As a minor point, and this doesn’t affect this particular issue in any way whatsoever, I noticed that line 2 of the code for main.js that you posted is:

const { app } = require('indesign');

That line comes from Adobe’s template, but it’s not what Adobe recommends. The recommended code (since InDesign v18.4) is this:

const indesign = require('indesign');
const app = indesign.app;

as documented on this page:

https://developer.adobe.com/indesign/uxp/resources/fundamentals/dom-versioning/

Evidently Adobe haven’t updated their starter template to bring it into line with their own recommendation.

You wrote that you

have made a mental note to avoid Adobe plugins!

I completely get where you are coming from.

For myself, I just wish that Adobe would fix the bugs. This particular bug was introduced last year, fixed, then reintroduced. I drew attention to the fact that it had been reintroduced at the end of October last year, but Adobe haven’t even acknowledged my posts about it let alone fixed the bug. You only have to scroll through the posts here in the InDesign category to see much older bugs that have been identified but not fixed. UXP could be great . . .

Philip

Hi Philip

I admire your perseverance!

That change does not solve the issue for me. As before, it might work occasionally but often not. As you say, there is an issue with handlers not being cleaned up. I suspect it might be a wider issue with UDT and the resolving of eventListeners object on the app.

Even in the UDT console app.eventListeners.firstItem() for example will crash ID every time for me. That should really not be the case as firstItem() is a valid method on the eventListeners object prototype.

I do agree that the UXP concept and architecture is good - the InDesign implementation of it is not - and it doesn’t appear that will change any time soon, which is a shame.

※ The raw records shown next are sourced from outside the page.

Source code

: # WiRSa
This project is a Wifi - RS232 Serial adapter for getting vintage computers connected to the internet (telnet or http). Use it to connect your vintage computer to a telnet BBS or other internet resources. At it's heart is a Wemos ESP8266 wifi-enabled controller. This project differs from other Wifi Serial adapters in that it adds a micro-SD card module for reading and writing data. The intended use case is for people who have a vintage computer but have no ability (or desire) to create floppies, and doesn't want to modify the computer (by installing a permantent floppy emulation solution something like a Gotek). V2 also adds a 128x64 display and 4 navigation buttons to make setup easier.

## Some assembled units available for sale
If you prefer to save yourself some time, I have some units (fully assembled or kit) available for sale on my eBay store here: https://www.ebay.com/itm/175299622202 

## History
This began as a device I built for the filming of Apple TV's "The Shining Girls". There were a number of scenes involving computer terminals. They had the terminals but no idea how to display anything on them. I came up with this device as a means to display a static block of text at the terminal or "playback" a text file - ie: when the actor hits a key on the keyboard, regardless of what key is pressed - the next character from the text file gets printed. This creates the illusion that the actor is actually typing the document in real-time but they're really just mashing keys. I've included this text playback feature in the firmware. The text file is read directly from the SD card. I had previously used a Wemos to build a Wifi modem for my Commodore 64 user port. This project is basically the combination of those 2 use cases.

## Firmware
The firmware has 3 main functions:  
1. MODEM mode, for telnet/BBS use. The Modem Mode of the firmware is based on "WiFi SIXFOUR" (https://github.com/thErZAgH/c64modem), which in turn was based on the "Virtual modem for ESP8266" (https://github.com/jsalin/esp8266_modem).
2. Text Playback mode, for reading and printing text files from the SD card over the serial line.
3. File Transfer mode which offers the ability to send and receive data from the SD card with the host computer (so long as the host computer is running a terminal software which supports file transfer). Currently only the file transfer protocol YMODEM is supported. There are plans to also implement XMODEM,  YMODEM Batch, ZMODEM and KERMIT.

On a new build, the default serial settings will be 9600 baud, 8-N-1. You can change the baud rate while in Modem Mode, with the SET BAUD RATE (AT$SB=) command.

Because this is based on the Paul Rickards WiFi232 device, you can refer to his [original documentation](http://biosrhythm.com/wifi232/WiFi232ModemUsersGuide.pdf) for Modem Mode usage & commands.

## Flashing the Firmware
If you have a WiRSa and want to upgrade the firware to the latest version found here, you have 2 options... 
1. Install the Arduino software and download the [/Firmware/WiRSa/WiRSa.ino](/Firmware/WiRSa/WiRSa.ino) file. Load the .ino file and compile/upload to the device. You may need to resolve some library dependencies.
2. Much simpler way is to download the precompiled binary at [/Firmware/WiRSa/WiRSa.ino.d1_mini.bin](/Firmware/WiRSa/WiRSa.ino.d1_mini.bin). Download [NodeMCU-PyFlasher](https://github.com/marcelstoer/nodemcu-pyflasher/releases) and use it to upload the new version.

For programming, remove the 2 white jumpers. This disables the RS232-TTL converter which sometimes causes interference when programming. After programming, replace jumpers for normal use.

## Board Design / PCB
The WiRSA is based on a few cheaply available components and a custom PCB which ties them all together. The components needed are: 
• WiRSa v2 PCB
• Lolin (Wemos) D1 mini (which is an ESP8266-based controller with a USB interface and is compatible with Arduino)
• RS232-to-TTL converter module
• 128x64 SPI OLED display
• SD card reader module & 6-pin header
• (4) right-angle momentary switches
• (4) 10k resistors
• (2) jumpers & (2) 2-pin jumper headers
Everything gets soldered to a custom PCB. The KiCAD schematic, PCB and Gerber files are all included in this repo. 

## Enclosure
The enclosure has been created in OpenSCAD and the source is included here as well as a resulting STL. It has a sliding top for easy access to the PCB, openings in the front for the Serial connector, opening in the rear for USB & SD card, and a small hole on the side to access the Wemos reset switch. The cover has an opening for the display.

Incidentally, did you intend for the new event listener to be named in the callback for the event?

Jules.

Hi Jules,

Oh bother :frowning:

No. That was stupid of me. It should of course be:

function setHostEvents() {
	const existingListener = app.eventListeners.itemByName('bslpriceronactivate');
    if (existingListener.isValid) existingListener.remove();
	const newListener = app.addEventListener('afterActivate', (event) => {
        if (event && event.target && event.target.constructor.name === 'Document') {
            console.log('fired');
        }
    });
    newListener.name = 'bslpriceronactivate';
}

If I have any further ideas, I’ll post again, but I think my ‘perseverance’ (should that be ‘pigheadedness’?) might have run out.